At the Spring meeting of the V.R.C., 1 November 1867 at Flemington, he rode Tozer's horse B.A. in the Maiden Plate, finishing second to the odds-on favourite, C. B. Fisher's Sylvia.

In 1872 he rode in the Melbourne Cup.

In 1877 he began riding for Martin Loughlin, which partnership lasted around ten years, then raced, less successfully, on his own account at Caulfield and later for G. Russell.

In the course of his career he rode 238 winners out of a total of 788 mounts, and was only 319 times unplaced, and his mounts won £38,825 in stake money. During his best season, that of 1880–81, he rode 21 winners out of a total of 39 mounts, and was only eight times unplaced. Horses with whom he was notably associated include Lone Hand, Postboy, Cronstadt, Hotspur, Game, Sir Wilfred, Sailor, Left Bower, Blue Jacket, Lord Harry, Twilight, Adonis, Sussex, Kildare, Native, and Great Western.

He was often compared with flats jockey Tom Hales for his integrity, skill and courage, and was similarly popular with both racegoers and the general public.
During his career of 28 years he lodged remarkably few protests, and fewer still were lodged against him. A notable exception was at Flemington in 1888 when he momentarily lost control of Kangaroo, with the result that Ruby, ridden by fellow Ballarat jockey (and later a distinguished trainer) James Scobie was "squeezed", and after a protest Corrigan was disqualified. Though both jockeys continued to behave impeccably towards each other on the racecourse, personal relations between them were frosty for some time.

He suffered severe brain injuries on Saturday 11 August 1894 during the running of the VATC Grand National Steeplechase when his horse Waiter fell. He died the following Tuesday without regaining consciousness. His funeral cortege, let by 150 trainers and jockeys on foot, was the largest seen in Melbourne to that time. Among the thousands of tributes was a wreath from his Excellency the Governor, Lord Hopetoun, for whom Corrigan was a particular favourite.

Despite career earnings of some £15,000, Corrigan died destitute, a fact Ferry attributes to speculation on the Stock Exchange and subsequent losses in the 1890s depression. Ferry contends that otherwise Corrigan would have retired and not continue pushing his luck. A subscription was raised by the VATC for the benefit of his widow and family.

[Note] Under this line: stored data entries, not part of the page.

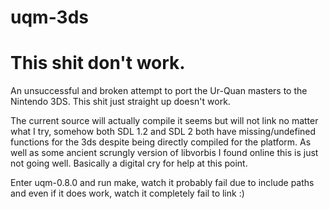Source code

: # uqm-3ds

# This shit don't work.

An unsuccessful and broken attempt to port the Ur-Quan masters to the Nintendo 3DS.
This shit just straight up doesn't work.

The current source will actually compile it seems but will not link no matter what I try, somehow both SDL 1.2 and SDL 2 both have missing/undefined functions for the 3ds despite being directly compiled for the platform.
As well as some ancient scrungly version of libvorbis I found online this is just not going well. Basically a digital cry for help at this point.

Enter uqm-0.8.0 and run make, watch it probably fail due to include paths and even if it does work, watch it completely fail to link :)
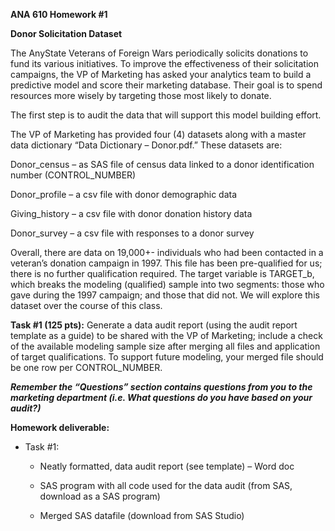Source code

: **ANA 610 Homework \#1**

**Donor Solicitation Dataset**

The AnyState Veterans of Foreign Wars periodically solicits donations to
fund its various initiatives. To improve the effectiveness of their
solicitation campaigns, the VP of Marketing has asked your analytics
team to build a predictive model and score their marketing database.
Their goal is to spend resources more wisely by targeting those most
likely to donate.

The first step is to audit the data that will support this model
building effort.

The VP of Marketing has provided four (4) datasets along with a master
data dictionary “Data Dictionary – Donor.pdf.” These datasets are:

Donor\_census – as SAS file of census data linked to a donor
identification number (CONTROL\_NUMBER)

Donor\_profile – a csv file with donor demographic data

Giving\_history – a csv file with donor donation history data

Donor\_survey – a csv file with responses to a donor survey

Overall, there are data on 19,000+- individuals who had been contacted
in a veteran’s donation campaign in 1997. This file has been
pre-qualified for us; there is no further qualification required. The
target variable is TARGET\_b, which breaks the modeling (qualified)
sample into two segments: those who gave during the 1997 campaign; and
those that did not. We will explore this dataset over the course of this
class.

**Task \#1 (125 pts):** Generate a data audit report (using the audit
report template as a guide) to be shared with the VP of Marketing;
include a check of the available modeling sample size after merging all
files and application of target qualifications. To support future
modeling, your merged file should be one row per CONTROL\_NUMBER.

***Remember the “Questions” section contains questions
<span class="underline">from you</span> to the marketing department
(i.e. What questions do you have based on your audit?)***

**Homework deliverable:**

  - Task \#1:
    
      - Neatly formatted, data audit report (see template) – Word doc
    
      - SAS program with all code used for the data audit (from SAS,
        download as a SAS program)
    
      - Merged SAS datafile (download from SAS Studio)
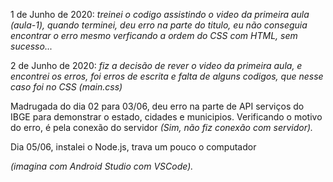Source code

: <p>1 de Junho de 2020: <i>treinei o codigo assistindo o video da primeira aula (aula-1), quando terminei, deu erro na parte
do titulo, eu não conseguia encontrar o erro mesmo verficando a ordem do CSS com HTML, sem sucesso...</i></p>

<p>2 de Junho de 2020: <i>fiz a decisão de rever o video da primeira aula, e encontrei os erros, foi erros de escrita
  e falta de alguns codigos, que nesse caso foi no CSS (main.css)</i></p>
  
  <p>Madrugada do dia 02 para 03/06, deu erro na parte de API serviços do IBGE para demonstrar 
o estado, cidades e municipios. Verificando o motivo do erro, é pela conexão do servidor <i>(Sim, não fiz conexão com servidor).</i></p>

<p>Dia 05/06, instalei o Node.js, trava um pouco o computador</p> <i>(imagina com Android Studio com VSCode).</i>

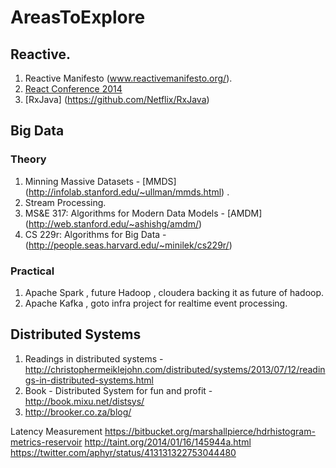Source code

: AreasToExplore
==============
## Reactive.
1. Reactive Manifesto (www.reactivemanifesto.org/).
2. [React Conference 2014](https://www.youtube.com/watch?v=ZLBH4l7dCFA&list=PLSD48HvrE7-Z1stQ1vIIBumB0wK0s8llY)
3. [RxJava] (https://github.com/Netflix/RxJava)

## Big Data 

### Theory
1. Minning Massive Datasets - [MMDS] (http://infolab.stanford.edu/~ullman/mmds.html) .
2. Stream Processing.
3. MS&E 317: Algorithms for Modern Data Models -  [AMDM] (http://web.stanford.edu/~ashishg/amdm/)
4. CS 229r: Algorithms for Big Data - (http://people.seas.harvard.edu/~minilek/cs229r/)

### Practical
1. Apache Spark , future Hadoop , cloudera backing it as future of hadoop.
2. Apache Kafka , goto infra project for realtime event processing.

## Distributed Systems
1. Readings in distributed systems - http://christophermeiklejohn.com/distributed/systems/2013/07/12/readings-in-distributed-systems.html
2. Book - Distributed System for fun and profit - http://book.mixu.net/distsys/
3. http://brooker.co.za/blog/

Latency Measurement
https://bitbucket.org/marshallpierce/hdrhistogram-metrics-reservoir
http://taint.org/2014/01/16/145944a.html
https://twitter.com/aphyr/status/413131322753044480




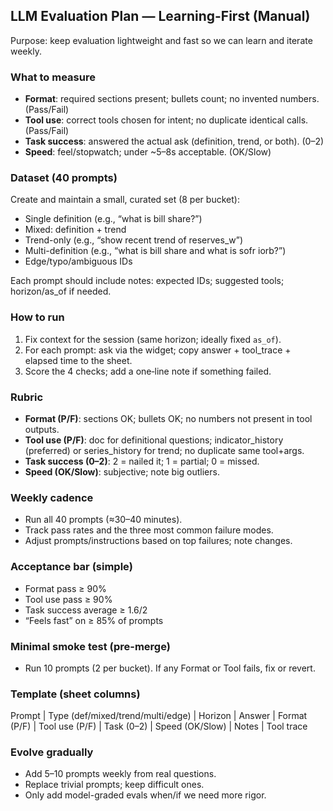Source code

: ## LLM Evaluation Plan — Learning-First (Manual)

Purpose: keep evaluation lightweight and fast so we can learn and iterate weekly.

### What to measure

- **Format**: required sections present; bullets count; no invented numbers. (Pass/Fail)
- **Tool use**: correct tools chosen for intent; no duplicate identical calls. (Pass/Fail)
- **Task success**: answered the actual ask (definition, trend, or both). (0–2)
- **Speed**: feel/stopwatch; under ~5–8s acceptable. (OK/Slow)

### Dataset (40 prompts)

Create and maintain a small, curated set (8 per bucket):

- Single definition (e.g., “what is bill share?”)
- Mixed: definition + trend
- Trend-only (e.g., “show recent trend of reserves_w”)
- Multi-definition (e.g., “what is bill share and what is sofr iorb?”)
- Edge/typo/ambiguous IDs

Each prompt should include notes: expected IDs; suggested tools; horizon/as_of if needed.

### How to run

1. Fix context for the session (same horizon; ideally fixed `as_of`).
2. For each prompt: ask via the widget; copy answer + tool_trace + elapsed time to the sheet.
3. Score the 4 checks; add a one‑line note if something failed.

### Rubric

- **Format (P/F)**: sections OK; bullets OK; no numbers not present in tool outputs.
- **Tool use (P/F)**: doc for definitional questions; indicator_history (preferred) or series_history for trend; no duplicate same tool+args.
- **Task success (0–2)**: 2 = nailed it; 1 = partial; 0 = missed.
- **Speed (OK/Slow)**: subjective; note big outliers.

### Weekly cadence

- Run all 40 prompts (≈30–40 minutes).
- Track pass rates and the three most common failure modes.
- Adjust prompts/instructions based on top failures; note changes.

### Acceptance bar (simple)

- Format pass ≥ 90%
- Tool use pass ≥ 90%
- Task success average ≥ 1.6/2
- “Feels fast” on ≥ 85% of prompts

### Minimal smoke test (pre-merge)

- Run 10 prompts (2 per bucket). If any Format or Tool fails, fix or revert.

### Template (sheet columns)

Prompt | Type (def/mixed/trend/multi/edge) | Horizon | Answer | Format (P/F) | Tool use (P/F) | Task (0–2) | Speed (OK/Slow) | Notes | Tool trace

### Evolve gradually

- Add 5–10 prompts weekly from real questions.
- Replace trivial prompts; keep difficult ones.
- Only add model-graded evals when/if we need more rigor.
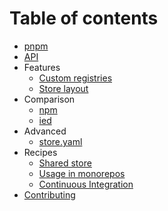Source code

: # Table of contents

* [pnpm](../README.md)
* [API](api.md)
* Features
  * [Custom registries](custom-registries.md)
  * [Store layout](store-layout.md)
* Comparison
  * [npm](vs-npm.md)
  * [ied](vs-ied.md)
* Advanced
  * [store.yaml](store-yaml.md)
* Recipes
  * [Shared store](recipes/shared-store.md)
  * [Usage in monorepos](recipes/usage-in-monorepos.md)
  * [Continuous Integration](recipes/continuous-integration.md)
* [Contributing](../CONTRIBUTING.md)
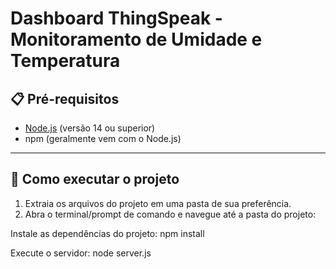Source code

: # Dashboard ThingSpeak - Monitoramento de Umidade e Temperatura

## 📋 Pré-requisitos
- [Node.js](https://nodejs.org/) (versão 14 ou superior)  
- npm (geralmente vem com o Node.js)

---

## 🚀 Como executar o projeto

1. Extraia os arquivos do projeto em uma pasta de sua preferência.  
2. Abra o terminal/prompt de comando e navegue até a pasta do projeto:


Instale as dependências do projeto:
npm install

Execute o servidor:
node server.js


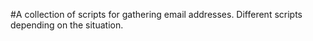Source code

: #A collection of scripts for gathering email addresses. Different scripts depending on the situation. 
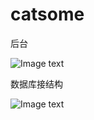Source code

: # catsome

后台

![Image text](https://github.com/Momilean/catsome/raw/master/img/2018-11-17.ong)

数据库接结构

![Image text](https://github.com/Momilean/catsome/raw/master/img/2018-11-25.ong)
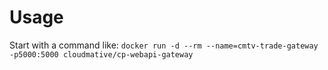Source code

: # Usage #
Start with a command like:
`docker run -d --rm --name=cmtv-trade-gateway -p5000:5000 cloudmative/cp-webapi-gateway`
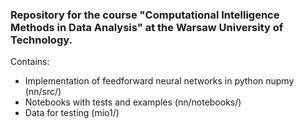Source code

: ### Repository for the course "Computational Intelligence Methods in Data Analysis" at the Warsaw University of Technology.

Contains:
 - Implementation of feedforward neural networks in python nupmy (nn/src/)
 - Notebooks with tests and examples (nn/notebooks/)
 - Data for testing (mio1/)


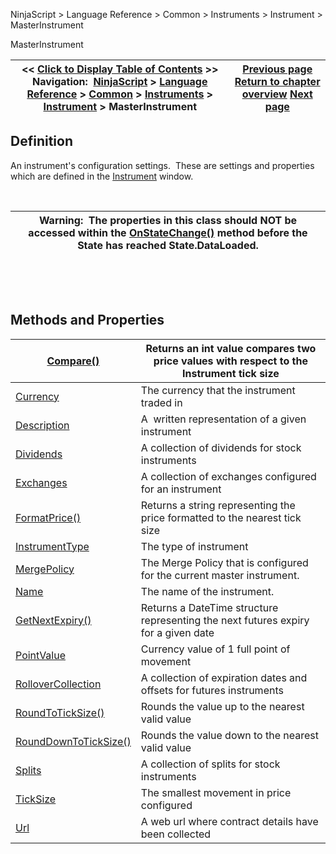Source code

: ﻿


NinjaScript \> Language Reference \> Common \> Instruments \> Instrument \> MasterInstrument






















MasterInstrument







| \<\< [Click to Display Table of Contents](masterinstrument.md) \>\> **Navigation:**     [NinjaScript](ninjascript-1.md) \> [Language Reference](language_reference_wip-1.md) \> [Common](common-1.md) \> [Instruments](instruments_ninjascript-1.md) \> [Instrument](instrument-1.md) \> MasterInstrument | [Previous page](getinstrument-1.md) [Return to chapter overview](instrument-1.md) [Next page](compare-1.md) |
| --- | --- |











## Definition


An instrument's configuration settings.  These are settings and properties which are defined in the [Instrument](instruments-1.md) window.


 




| Warning:  The properties in this class should NOT be accessed within the [OnStateChange()](onstatechange-1.md) method before the State has reached State.DataLoaded. |
| --- |



 


 


## Methods and Properties




| [Compare()](compare-1.md) | Returns an int value compares two price values with respect to the Instrument tick size |
| --- | --- |
| [Currency](currency-1.md) | The currency that the instrument traded in |
| [Description](masterinstrument_description-1.md) | A  written representation of a given instrument |
| [Dividends](dividends-1.md) | A collection of dividends for stock instruments |
| [Exchanges](exchanges-1.md) | A collection of exchanges configured for an instrument |
| [FormatPrice()](formatprice-1.md) | Returns a string representing the price formatted to the nearest tick size |
| [InstrumentType](instrumenttype-1.md) | The type of instrument |
| [MergePolicy](mergepolicy-1.md) | The Merge Policy that is configured for the current master instrument. |
| [Name](masterinstrument_name-1.md) | The name of the instrument. |
| [GetNextExpiry()](getnextexpiry-1.md) | Returns a DateTime structure representing the next futures expiry for a given date |
| [PointValue](pointvalue-1.md) | Currency value of 1 full point of movement |
| [RolloverCollection](rollovercollection-1.md) | A collection of expiration dates and offsets for futures instruments |
| [RoundToTickSize()](roundtoticksize-1.md) | Rounds the value up to the nearest valid value |
| [RoundDownToTickSize()](rounddowntoticksize-1.md) | Rounds the value down to the nearest valid value |
| [Splits](splits-1.md) | A collection of splits for stock instruments |
| [TickSize](ticksize-1.md) | The smallest movement in price configured |
| [Url](url-1.md) | A web url where contract details have been collected |










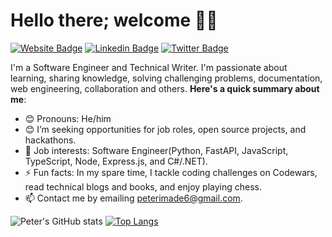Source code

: # Hello there; welcome 👋🏾

[![Website Badge](https://img.shields.io/badge/-peterimade.com-000000?style=for-the-badge&logo=Google-Chrome&logoColor=white&link=https://peterimade.com)](https://peterimade.com) [![Linkedin Badge](https://img.shields.io/badge/-iampeterimade-blue?style=for-the-badge&logo=Linkedin&logoColor=white&link=https://www.linkedin.com/in/peter-imade-ba1787214/)](https://www.linkedin.com/in/peter-imade/) [![Twitter Badge](https://img.shields.io/badge/-@iampeterimade-1ca0f1?style=for-the-badge&logo=twitter&logoColor=white&link=https://twitter.com/Imadepeter2)](https://twitter.com/Imadepeter2)

I'm a Software Engineer and Technical Writer. I'm passionate about learning, sharing knowledge, solving challenging problems, documentation, web engineering, collaboration and others. 
**Here's a quick summary about me**:

- 😊 Pronouns: He/him
- 😊 I’m seeking opportunities for job roles, open source projects, and hackathons.
- 💼 Job interests: Software Engineer(Python, FastAPI, JavaScript, TypeScript, Node, Express.js, and C#/.NET).
- ⚡ Fun facts: In my spare time, I tackle coding challenges on Codewars, read technical blogs and books, and enjoy playing chess.
- 📫 Contact me by emailing peterimade6@gmail.com.
 
![Peter's GitHub stats](https://github-readme-stats.vercel.app/api?username=peterimade&show_icons=true&theme=tokyonight)
[![Top Langs](https://github-readme-stats.vercel.app/api/top-langs/?username=peterimade&layout=compact)](https://github.com/peterimade/github-readme-stats)
 
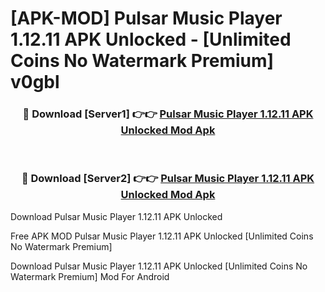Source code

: # [APK-MOD] Pulsar Music Player 1.12.11 APK Unlocked - [Unlimited Coins No Watermark Premium] v0gbl



<div align="center">
<h3>🔴 Download [Server1] 👉👉 <a href="https://momento.my/?title=Pulsar_Music_Player_1.12.11_APK_Unlocked">Pulsar Music Player 1.12.11 APK Unlocked Mod Apk</a></h3><br>

<h3>🔴 Download [Server2] 👉👉 <a href="https://momento.my/?title=Pulsar_Music_Player_1.12.11_APK_Unlocked">Pulsar Music Player 1.12.11 APK Unlocked Mod Apk</a></h3>
</div>



Download Pulsar Music Player 1.12.11 APK Unlocked 

Free APK MOD Pulsar Music Player 1.12.11 APK Unlocked [Unlimited Coins No Watermark Premium]

Download Pulsar Music Player 1.12.11 APK Unlocked [Unlimited Coins No Watermark Premium] Mod For Android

His death was followed two months later by that of another highly respected jumps jockey, Martin Burke (c. 1855–1894). Of a similar age, both hailed from County Meath and had careers in Western Victoria, but there the similarity ended, for while Corrigan had only one previous bad fall, Burke had hardly an unbroken bone in his body.

==Recognition==
- The Tommy Corrigan Medal for jumps jockeys was named in his memory.
- In 2017 he was inducted to the Australian Racing Hall of Fame.

==Family==
Thomas Corrigan married Robena Jamieson (c. 1870 – 18 May 1947), sister of jockey Dan Jamieson, at St. Francis' Church, Melbourne on 14 January 1891. They had three children, one after Tom's death:
- Tom Corrigan, jun ( – ), was a printer and stationery manufacturer in Melbourne who excelled at cricket, football (several codes), and billiards. He never married.
- Ruby Corrigan (12 August 1893 – ) married Ormond A. Lording, lived at Brighton, Victoria
- Lawrence Corrigan (4 February 1895 – ) later known as Brother Urban Corrigan M.A., Dip.Ed., teacher at New Norcia, Western Australia, science master at St Joseph's College, Hunters Hill, and master at the Assumption College, Kilmore. He was the author of History of Catholic Education in New South Wales (Angus and Robertson, 1930).
Their home was at Kambrook Road, Caulfield; Robena lived her last years with son Tom, junior at Addison Street, St. Kilda.